Photo: Craig Mackintosh

Hello, my name is Daphne Romani Drew, architect and recent PDC (Permaculture Design Certificate course) graduate from Geoff Lawton’s course at Quail Springs, California. I would like to share how permaculture has changed my life (from the inside out) and why others should consider it too.

As I sit here, trying to re-adjust to the “pre-course” daily routine, it just does not seem to make sense anymore. I realize that something very deep has taken place within me during the course. The primordial inner connection with Mother Nature, that had been long forgotten and that I was so badly longing for, has been re-established. It is that “something more meaningful” that I felt was missing from my life. Now I am working hard to adjust to this “new me” and to create a more conscious way of living for myself – one that is in tune with nature’s rhythms and patterns.

Permaculture is packed with very simple yet deep truths that are all linked to each other by the threads of “common sense” and “logic” – things that seems to be completely missing from society and the way it is organized today. It is this simplicity that allowed permaculture to touch me so deeply.

It is practically impossible to characterize Permaculture into a simple definition. The word itself was born out of 2 words, permanent agriculture, or permanent culture. It is mainly a design system, but as one starts learning about it, it soon becomes clear that it is far more than that.
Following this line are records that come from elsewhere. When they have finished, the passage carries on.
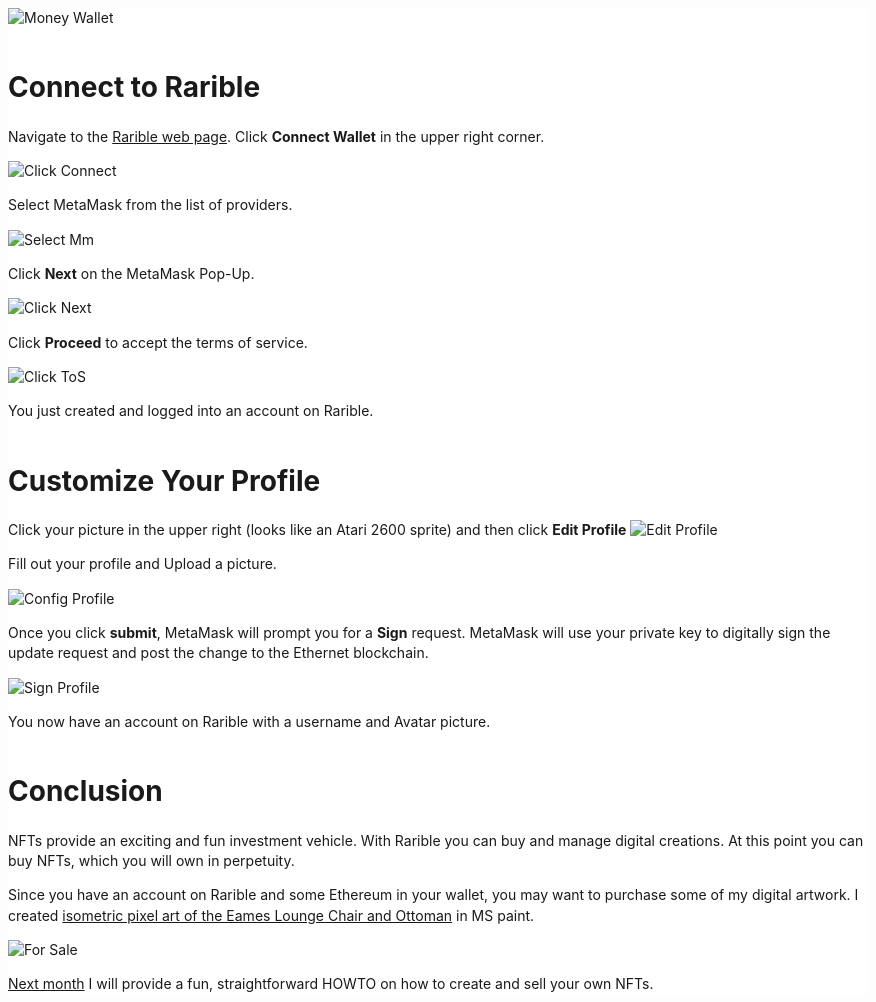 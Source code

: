 ![Money Wallet]({filename}/images/Create_Nft_With_Rarible_Part_1/22_Money_Wallet.png)

# Connect to Rarible
Navigate to the [Rarible web page](https://rarible.com).  Click **Connect Wallet** in the upper right corner.

![Click Connect]({filename}/images/Create_Nft_With_Rarible_Part_1/23_Click_Connect.png)

Select MetaMask from the list of providers.

![Select Mm]({filename}/images/Create_Nft_With_Rarible_Part_1/24_Select_Mm.png)

Click **Next** on the MetaMask Pop-Up.

![Click Next]({filename}/images/Create_Nft_With_Rarible_Part_1/25_Click_Next.png)

Click **Proceed** to accept the terms of service.

![Click ToS]({filename}/images/Create_Nft_With_Rarible_Part_1/26_Click_ToS.png)

You just created and logged into an account on Rarible.

# Customize Your Profile
Click your picture in the upper right (looks like an Atari 2600 sprite) and then click **Edit Profile**
![Edit Profile]({filename}/images/Create_Nft_With_Rarible_Part_1/27_Edit_Profile.png)

Fill out your profile and Upload a picture.

![Config Profile]({filename}/images/Create_Nft_With_Rarible_Part_1/28_Config_Profile.png)

Once you click **submit**, MetaMask will prompt you for a **Sign** request.  MetaMask will use your private key to digitally sign the update request and post the change to the Ethernet blockchain.

![Sign Profile]({filename}/images/Create_Nft_With_Rarible_Part_1/29_Sign_Profile.png)

You now have an account on Rarible with a username and Avatar picture.

# Conclusion
NFTs provide an exciting and fun investment vehicle.  With Rarible you can buy and manage digital creations.  At this point you can buy NFTs, which you will own in perpetuity.

Since you have an account on Rarible and some Ethereum in your wallet, you may want to purchase some of my digital artwork.  I created [isometric pixel art of the Eames Lounge Chair and Ottoman](https://rarible.com/token/0xd07dc4262bcdbf85190c01c996b4c06a461d2430:254537:0x011ffdd17a0232b017d51d9d7d29a936c36f0dfa) in MS paint.

![For Sale]({filename}/images/Create_Nft_With_Rarible_Part_1/30_For_Sale.png)

[Next month]({filename}/create-nft-with-rarible-part-2.md) I will provide a fun, straightforward HOWTO on how to create and sell your own NFTs.
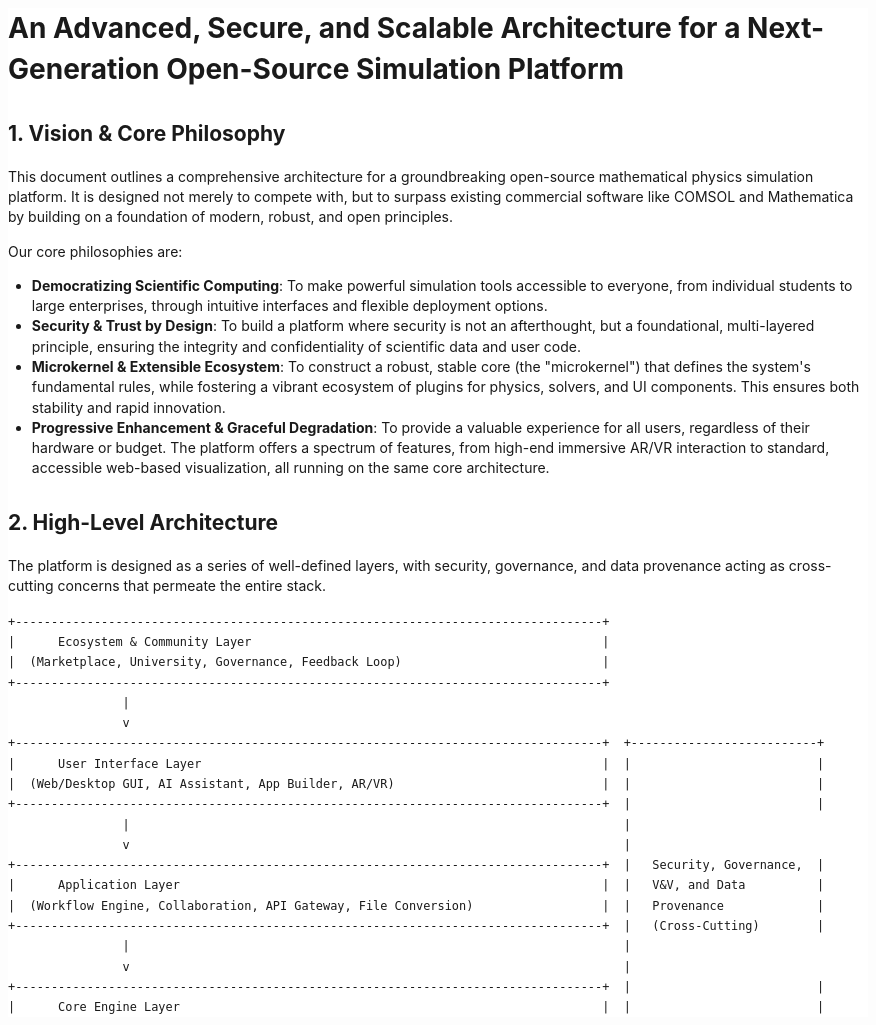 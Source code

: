 # An Advanced, Secure, and Scalable Architecture for a Next-Generation Open-Source Simulation Platform

## 1. Vision & Core Philosophy

This document outlines a comprehensive architecture for a groundbreaking open-source mathematical physics simulation platform. It is designed not merely to compete with, but to surpass existing commercial software like COMSOL and Mathematica by building on a foundation of modern, robust, and open principles.

Our core philosophies are:

*   **Democratizing Scientific Computing**: To make powerful simulation tools accessible to everyone, from individual students to large enterprises, through intuitive interfaces and flexible deployment options.
*   **Security & Trust by Design**: To build a platform where security is not an afterthought, but a foundational, multi-layered principle, ensuring the integrity and confidentiality of scientific data and user code.
*   **Microkernel & Extensible Ecosystem**: To construct a robust, stable core (the "microkernel") that defines the system's fundamental rules, while fostering a vibrant ecosystem of plugins for physics, solvers, and UI components. This ensures both stability and rapid innovation.
*   **Progressive Enhancement & Graceful Degradation**: To provide a valuable experience for all users, regardless of their hardware or budget. The platform offers a spectrum of features, from high-end immersive AR/VR interaction to standard, accessible web-based visualization, all running on the same core architecture.

## 2. High-Level Architecture

The platform is designed as a series of well-defined layers, with security, governance, and data provenance acting as cross-cutting concerns that permeate the entire stack.

```
+----------------------------------------------------------------------------------+
|      Ecosystem & Community Layer                                                 |
|  (Marketplace, University, Governance, Feedback Loop)                            |
+----------------------------------------------------------------------------------+
                |
                v
+----------------------------------------------------------------------------------+  +--------------------------+
|      User Interface Layer                                                        |  |                          |
|  (Web/Desktop GUI, AI Assistant, App Builder, AR/VR)                             |  |                          |
+----------------------------------------------------------------------------------+  |                          |
                |                                                                     |
                v                                                                     |
+----------------------------------------------------------------------------------+  |   Security, Governance,  |
|      Application Layer                                                           |  |   V&V, and Data          |
|  (Workflow Engine, Collaboration, API Gateway, File Conversion)                  |  |   Provenance             |
+----------------------------------------------------------------------------------+  |   (Cross-Cutting)        |
                |                                                                     |
                v                                                                     |
+----------------------------------------------------------------------------------+  |                          |
|      Core Engine Layer                                                           |  |                          |
``` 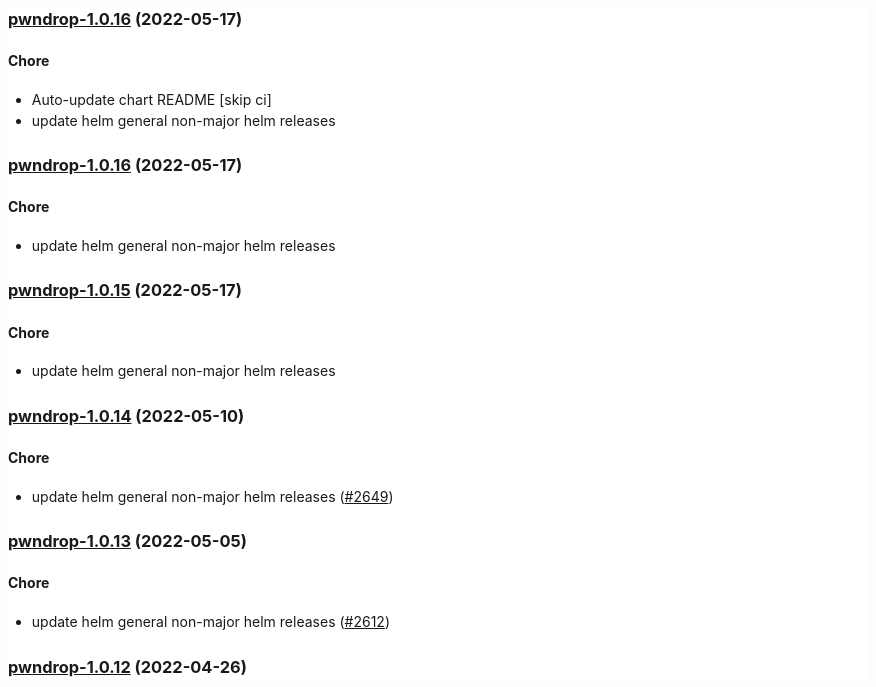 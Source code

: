 

<a name="pwndrop-1.0.16"></a>
### [pwndrop-1.0.16](https://github.com/truecharts/apps/compare/pwndrop-1.0.15...pwndrop-1.0.16) (2022-05-17)

#### Chore

* Auto-update chart README [skip ci]
* update helm general non-major helm releases



<a name="pwndrop-1.0.16"></a>
### [pwndrop-1.0.16](https://github.com/truecharts/apps/compare/pwndrop-1.0.15...pwndrop-1.0.16) (2022-05-17)

#### Chore

* update helm general non-major helm releases



<a name="pwndrop-1.0.15"></a>
### [pwndrop-1.0.15](https://github.com/truecharts/apps/compare/pwndrop-1.0.14...pwndrop-1.0.15) (2022-05-17)

#### Chore

* update helm general non-major helm releases



<a name="pwndrop-1.0.14"></a>
### [pwndrop-1.0.14](https://github.com/truecharts/apps/compare/pwndrop-1.0.13...pwndrop-1.0.14) (2022-05-10)

#### Chore

* update helm general non-major helm releases ([#2649](https://github.com/truecharts/apps/issues/2649))



<a name="pwndrop-1.0.13"></a>
### [pwndrop-1.0.13](https://github.com/truecharts/apps/compare/pwndrop-1.0.12...pwndrop-1.0.13) (2022-05-05)

#### Chore

* update helm general non-major helm releases ([#2612](https://github.com/truecharts/apps/issues/2612))



<a name="pwndrop-1.0.12"></a>
### [pwndrop-1.0.12](https://github.com/truecharts/apps/compare/pwndrop-1.0.11...pwndrop-1.0.12) (2022-04-26)
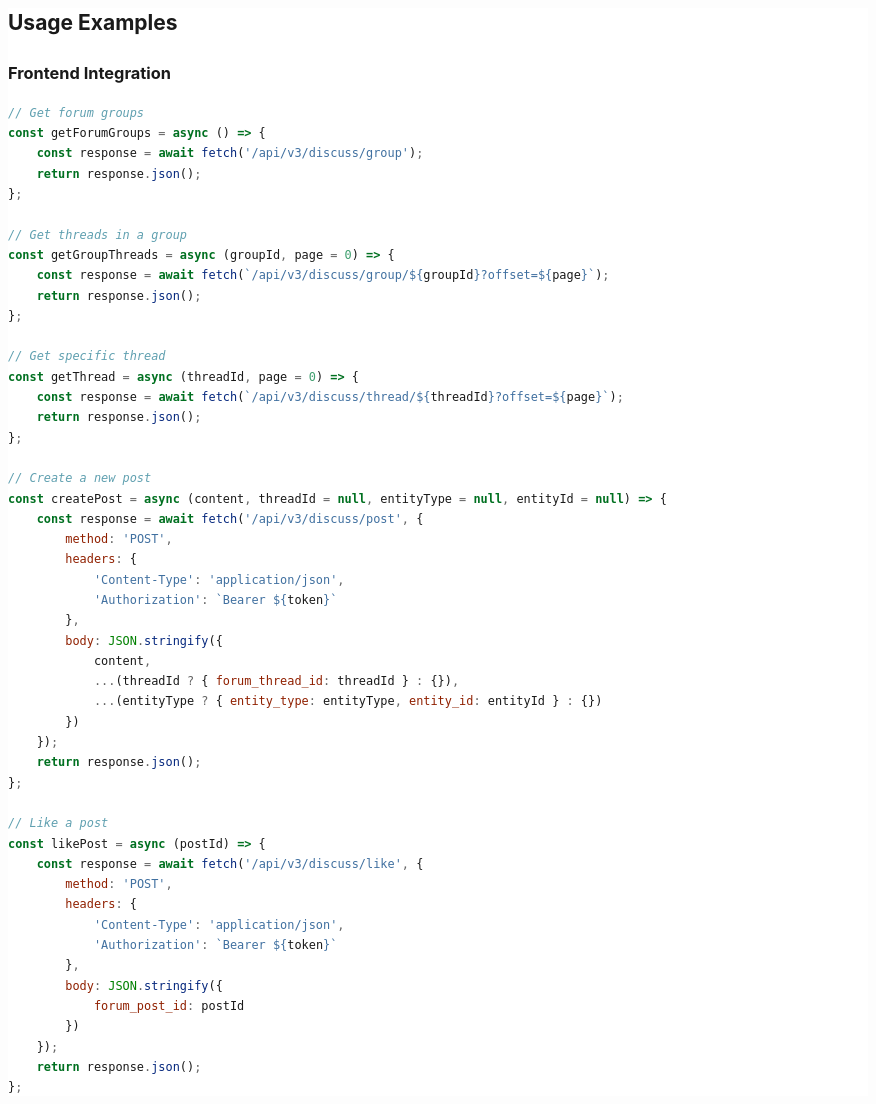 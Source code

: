 ## Usage Examples

### Frontend Integration
```javascript
// Get forum groups
const getForumGroups = async () => {
    const response = await fetch('/api/v3/discuss/group');
    return response.json();
};

// Get threads in a group
const getGroupThreads = async (groupId, page = 0) => {
    const response = await fetch(`/api/v3/discuss/group/${groupId}?offset=${page}`);
    return response.json();
};

// Get specific thread
const getThread = async (threadId, page = 0) => {
    const response = await fetch(`/api/v3/discuss/thread/${threadId}?offset=${page}`);
    return response.json();
};

// Create a new post
const createPost = async (content, threadId = null, entityType = null, entityId = null) => {
    const response = await fetch('/api/v3/discuss/post', {
        method: 'POST',
        headers: {
            'Content-Type': 'application/json',
            'Authorization': `Bearer ${token}`
        },
        body: JSON.stringify({
            content,
            ...(threadId ? { forum_thread_id: threadId } : {}),
            ...(entityType ? { entity_type: entityType, entity_id: entityId } : {})
        })
    });
    return response.json();
};

// Like a post
const likePost = async (postId) => {
    const response = await fetch('/api/v3/discuss/like', {
        method: 'POST',
        headers: {
            'Content-Type': 'application/json',
            'Authorization': `Bearer ${token}`
        },
        body: JSON.stringify({
            forum_post_id: postId
        })
    });
    return response.json();
};
```
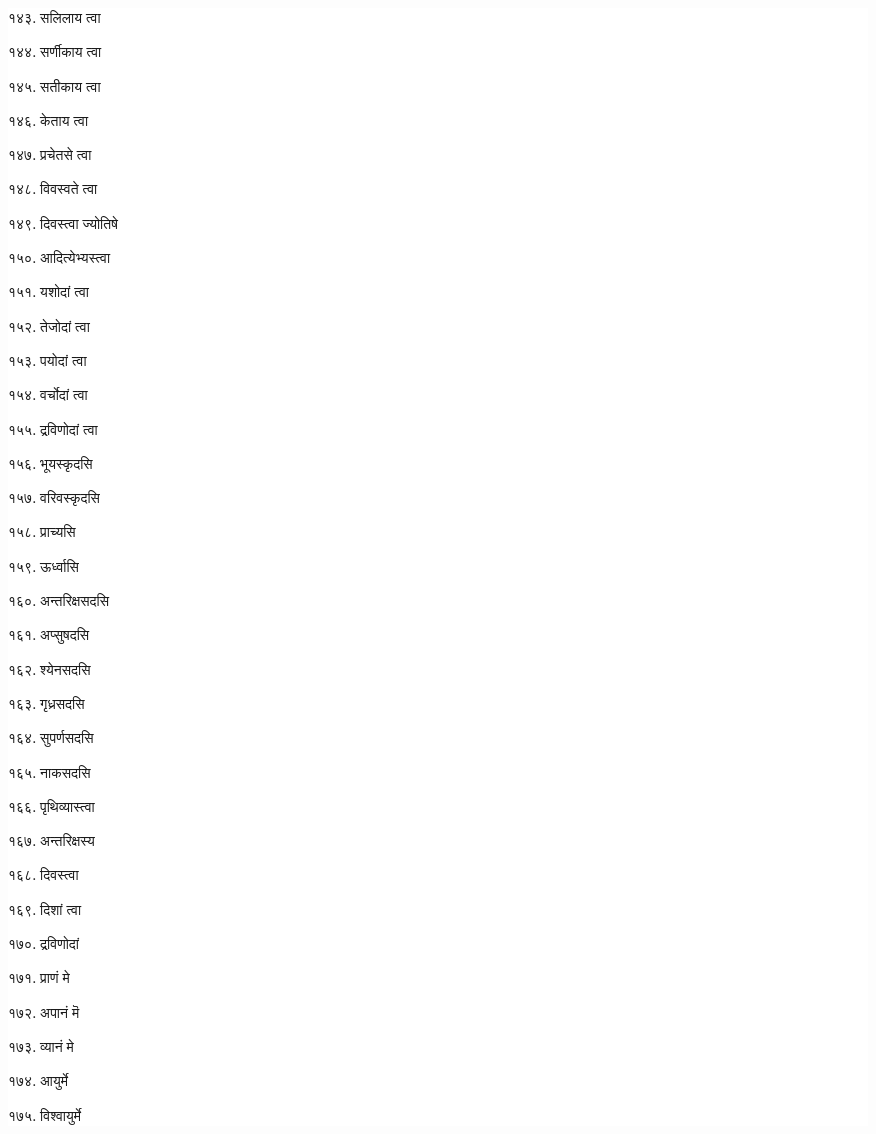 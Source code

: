१४३. सलिलाय त्वा

१४४. सर्णीकाय त्वा

१४५. सतीकाय त्वा

१४६. केताय त्वा

१४७. प्रचेतसे त्वा

१४८. विवस्वते त्वा

१४९. दिवस्त्वा ज्योतिषे

१५०. आदित्येभ्यस्त्वा

१५१. यशोदां त्वा

१५२. तेजोदां त्वा

१५३. पयोदां त्वा

१५४. वर्चोदां त्वा

१५५. द्रविणोदां त्वा

१५६. भूयस्कृदसि

१५७. वरिवस्कृदसि

१५८. प्राच्यसि

१५९. ऊर्ध्वासि

१६०. अन्तरिक्षसदसि

१६१. अप्सुषदसि

१६२. श्येनसदसि

१६३. गृध्रसदसि

१६४. सुपर्णसदसि

१६५. नाकसदसि

१६६. पृथिव्यास्त्वा

१६७. अन्तरिक्षस्य

१६८. दिवस्त्वा

१६९. दिशां त्वा

१७०. द्रविणोदां

१७१. प्राणं मे

१७२. अपानं मॆ

१७३. व्यानं मे

१७४. आयुर्मे

१७५. विश्वायुर्मे
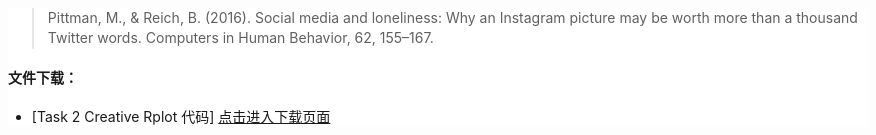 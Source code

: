 > Pittman, M., & Reich, B. (2016). Social media and loneliness: Why an Instagram picture may be worth more than a thousand Twitter words. Computers in Human Behavior, 62, 155–167.




#### 文件下载：
- [Task 2 Creative Rplot 代码] 
<a href="https://github.com/BrokenCrayons/Statistics-Application/tree/master/%23Task2%20R%E6%95%B0%E6%8D%AE%E5%9B%BE%E7%A4%BA%E5%88%9B%E6%84%8F%E6%89%A9%E5%B1%95" >点击进入下载页面</a>
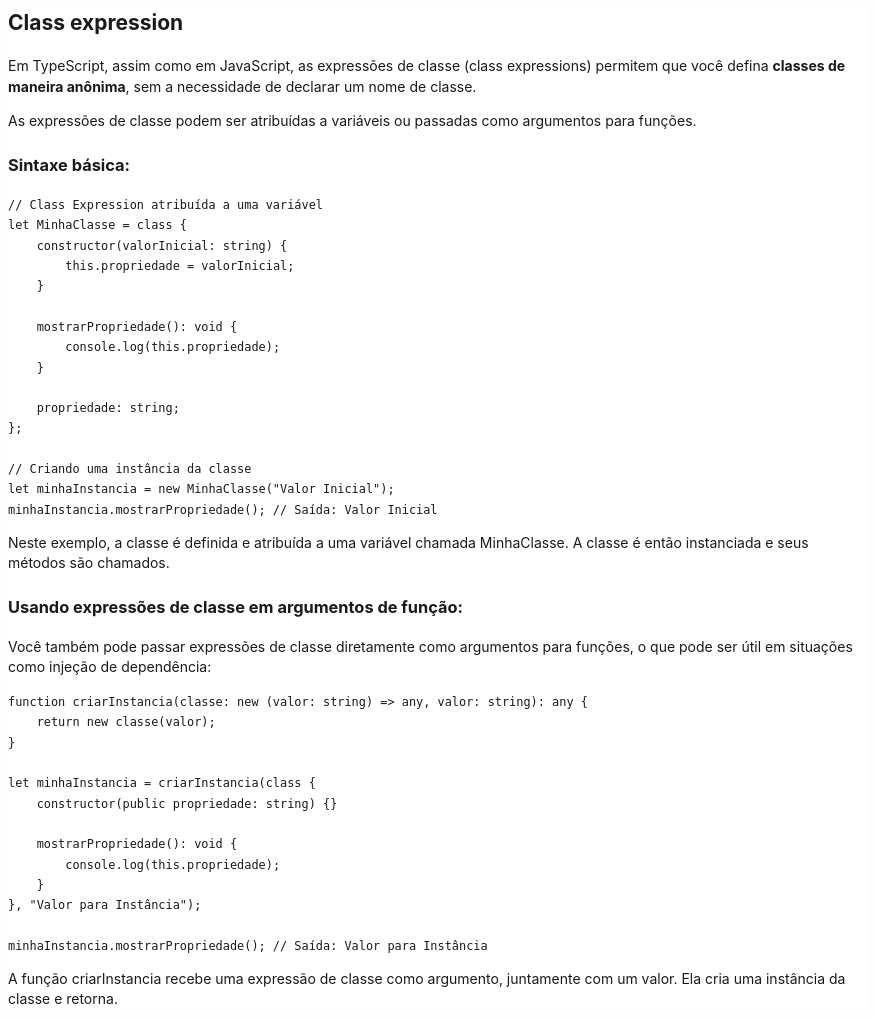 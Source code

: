 ## Class expression

Em TypeScript, assim como em JavaScript, as expressões de classe (class expressions) permitem que você defina **classes de maneira anônima**, sem a necessidade de declarar um nome de classe. 

As expressões de classe podem ser atribuídas a variáveis ou passadas como argumentos para funções. 

### Sintaxe básica:

```
// Class Expression atribuída a uma variável
let MinhaClasse = class {
    constructor(valorInicial: string) {
        this.propriedade = valorInicial;
    }

    mostrarPropriedade(): void {
        console.log(this.propriedade);
    }
    
    propriedade: string;
};

// Criando uma instância da classe
let minhaInstancia = new MinhaClasse("Valor Inicial");
minhaInstancia.mostrarPropriedade(); // Saída: Valor Inicial
```

Neste exemplo, a classe é definida e atribuída a uma variável chamada MinhaClasse. A classe é então instanciada e seus métodos são chamados.

### Usando expressões de classe em argumentos de função:

Você também pode passar expressões de classe diretamente como argumentos para funções, o que pode ser útil em situações como injeção de dependência:


```
function criarInstancia(classe: new (valor: string) => any, valor: string): any {
    return new classe(valor);
}

let minhaInstancia = criarInstancia(class {
    constructor(public propriedade: string) {}

    mostrarPropriedade(): void {
        console.log(this.propriedade);
    }
}, "Valor para Instância");

minhaInstancia.mostrarPropriedade(); // Saída: Valor para Instância
```

A função criarInstancia recebe uma expressão de classe como argumento, juntamente com um valor. Ela cria uma instância da classe e retorna.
The design aspect is to be applied to our living environments, creating a system that can completely support us and in which we, in return, can nourish the earth in return.
Its foundation is in fact built upon values, ethics and principles that, once absorbed, really transform people’s lives from the core. These values and ethical principles tap into human being’s basic nature and a natural desire to have meaningful interactions and to belong. It really advocates that individuals take responsibility not only for their own lives but also for those of future generations to come. It provides solid and positive solutions to a multiplicity of issues through a multitude of disciplines.

The principle of cooperation is one of the main concepts as it lies at the very basis of the design process. Cooperation is promoted by allowing various living systems to interact.
Permaculture operates in fact by arranging elements in strategic locations and relationships so that nature can perform at its best and so that every function, resource or waste can be put to work in the system. This is done to minimize energy inputs and pollution and it supports self-regeneration.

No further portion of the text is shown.